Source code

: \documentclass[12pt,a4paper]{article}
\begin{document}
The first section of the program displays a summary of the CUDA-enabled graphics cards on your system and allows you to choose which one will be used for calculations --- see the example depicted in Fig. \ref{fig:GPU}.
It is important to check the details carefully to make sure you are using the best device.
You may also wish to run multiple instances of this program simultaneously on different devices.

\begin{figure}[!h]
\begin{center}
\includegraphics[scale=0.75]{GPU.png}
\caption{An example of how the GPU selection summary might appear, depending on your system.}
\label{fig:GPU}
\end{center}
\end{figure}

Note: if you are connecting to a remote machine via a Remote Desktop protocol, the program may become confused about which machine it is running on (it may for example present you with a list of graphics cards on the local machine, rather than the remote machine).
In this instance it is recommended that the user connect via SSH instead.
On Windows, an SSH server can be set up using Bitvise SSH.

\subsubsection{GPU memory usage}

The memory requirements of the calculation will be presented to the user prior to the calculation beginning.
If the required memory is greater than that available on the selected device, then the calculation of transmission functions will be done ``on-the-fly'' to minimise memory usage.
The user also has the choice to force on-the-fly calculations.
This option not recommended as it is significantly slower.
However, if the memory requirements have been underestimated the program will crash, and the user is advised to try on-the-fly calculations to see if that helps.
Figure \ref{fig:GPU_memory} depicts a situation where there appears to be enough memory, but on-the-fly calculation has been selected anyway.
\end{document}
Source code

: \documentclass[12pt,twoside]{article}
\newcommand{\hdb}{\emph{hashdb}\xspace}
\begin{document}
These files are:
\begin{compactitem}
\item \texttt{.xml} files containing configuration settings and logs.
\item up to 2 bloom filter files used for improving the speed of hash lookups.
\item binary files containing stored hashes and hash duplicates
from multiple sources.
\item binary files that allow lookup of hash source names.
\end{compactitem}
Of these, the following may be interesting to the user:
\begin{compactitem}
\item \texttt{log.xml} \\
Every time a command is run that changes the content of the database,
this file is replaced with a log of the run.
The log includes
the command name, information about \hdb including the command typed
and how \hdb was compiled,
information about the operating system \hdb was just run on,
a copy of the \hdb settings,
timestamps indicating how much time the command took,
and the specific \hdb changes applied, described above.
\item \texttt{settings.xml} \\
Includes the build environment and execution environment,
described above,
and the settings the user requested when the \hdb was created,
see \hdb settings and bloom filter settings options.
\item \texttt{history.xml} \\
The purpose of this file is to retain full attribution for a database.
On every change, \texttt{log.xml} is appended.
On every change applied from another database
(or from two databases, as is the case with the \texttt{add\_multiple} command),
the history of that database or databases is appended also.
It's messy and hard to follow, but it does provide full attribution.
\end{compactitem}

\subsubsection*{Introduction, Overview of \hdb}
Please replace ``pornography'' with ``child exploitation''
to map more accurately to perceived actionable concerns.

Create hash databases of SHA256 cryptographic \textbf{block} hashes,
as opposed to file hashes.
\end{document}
━━━━━━━━
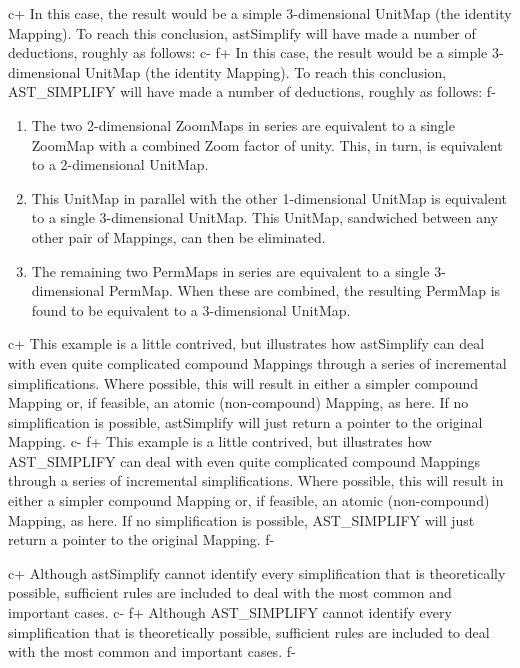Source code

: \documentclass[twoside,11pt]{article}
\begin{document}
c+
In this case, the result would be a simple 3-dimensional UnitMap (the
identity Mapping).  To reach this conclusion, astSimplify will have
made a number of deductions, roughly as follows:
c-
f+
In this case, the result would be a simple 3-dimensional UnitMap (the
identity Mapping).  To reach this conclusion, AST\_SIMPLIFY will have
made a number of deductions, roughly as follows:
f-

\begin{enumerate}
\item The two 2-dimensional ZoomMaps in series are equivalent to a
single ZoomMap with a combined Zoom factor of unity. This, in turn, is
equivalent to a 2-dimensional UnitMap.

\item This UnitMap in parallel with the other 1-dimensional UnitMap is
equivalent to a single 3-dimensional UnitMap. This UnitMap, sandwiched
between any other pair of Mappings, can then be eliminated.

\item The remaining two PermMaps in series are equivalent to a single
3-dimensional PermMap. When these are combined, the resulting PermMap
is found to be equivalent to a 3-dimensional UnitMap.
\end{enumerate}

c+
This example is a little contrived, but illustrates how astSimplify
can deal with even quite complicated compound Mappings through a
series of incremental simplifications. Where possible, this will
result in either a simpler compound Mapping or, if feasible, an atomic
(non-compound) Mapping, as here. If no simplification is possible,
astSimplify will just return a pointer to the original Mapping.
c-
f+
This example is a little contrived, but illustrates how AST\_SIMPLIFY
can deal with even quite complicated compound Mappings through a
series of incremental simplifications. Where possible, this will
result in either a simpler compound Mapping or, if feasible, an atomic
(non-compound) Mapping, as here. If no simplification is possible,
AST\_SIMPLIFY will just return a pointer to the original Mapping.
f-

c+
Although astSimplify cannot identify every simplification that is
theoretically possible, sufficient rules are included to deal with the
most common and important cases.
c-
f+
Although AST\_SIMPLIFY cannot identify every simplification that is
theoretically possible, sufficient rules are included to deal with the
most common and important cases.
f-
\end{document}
━━━━━━━━
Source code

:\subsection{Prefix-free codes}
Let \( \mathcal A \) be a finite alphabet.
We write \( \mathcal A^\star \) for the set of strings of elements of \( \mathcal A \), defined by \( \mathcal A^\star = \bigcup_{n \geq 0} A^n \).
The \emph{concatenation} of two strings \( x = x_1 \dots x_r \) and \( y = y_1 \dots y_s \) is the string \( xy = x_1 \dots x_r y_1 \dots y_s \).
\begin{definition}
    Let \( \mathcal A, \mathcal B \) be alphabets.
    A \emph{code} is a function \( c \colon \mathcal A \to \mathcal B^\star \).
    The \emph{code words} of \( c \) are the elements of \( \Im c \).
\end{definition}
━━━━━━━━
→ **TASK PROMPT**
Please report all lines in the entries where "conclusion" appears.

→ **YOUR SOLUTION**
identity Mapping).  To reach this conclusion, astSimplify will have
identity Mapping).  To reach this conclusion, AST\_SIMPLIFY will have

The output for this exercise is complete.